### WHAT TO WORK ON:
Give back each line of the listing below that contains the string "with".

### DATA:
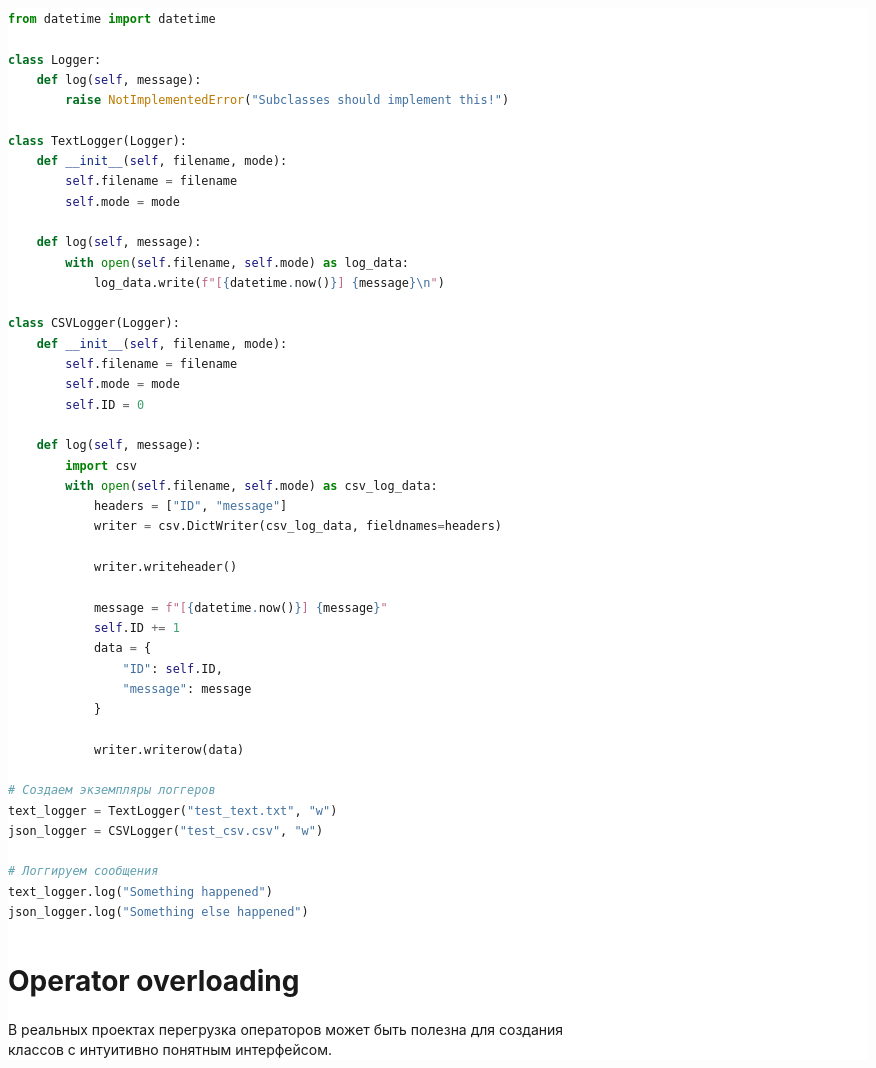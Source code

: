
 ```python
from datetime import datetime

class Logger:
    def log(self, message):
        raise NotImplementedError("Subclasses should implement this!")

class TextLogger(Logger):
    def __init__(self, filename, mode):
        self.filename = filename
        self.mode = mode

    def log(self, message):
        with open(self.filename, self.mode) as log_data:
            log_data.write(f"[{datetime.now()}] {message}\n")

class CSVLogger(Logger):
    def __init__(self, filename, mode):
        self.filename = filename
        self.mode = mode
        self.ID = 0

    def log(self, message):
        import csv
        with open(self.filename, self.mode) as csv_log_data:
            headers = ["ID", "message"]
            writer = csv.DictWriter(csv_log_data, fieldnames=headers)

            writer.writeheader()

            message = f"[{datetime.now()}] {message}"
            self.ID += 1
            data = {
                "ID": self.ID,
                "message": message
            }

            writer.writerow(data)

# Создаем экземпляры логгеров
text_logger = TextLogger("test_text.txt", "w")
json_logger = CSVLogger("test_csv.csv", "w")

# Логгируем сообщения
text_logger.log("Something happened")
json_logger.log("Something else happened")
```

# **Operator overloading**                                                                                    

В реальных проектах перегрузка операторов может быть полезна для создания                                                                                     
классов с интуитивно понятным интерфейсом.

### EXPECTED ANSWER:
        with open(self.filename, self.mode) as log_data:
        with open(self.filename, self.mode) as csv_log_data:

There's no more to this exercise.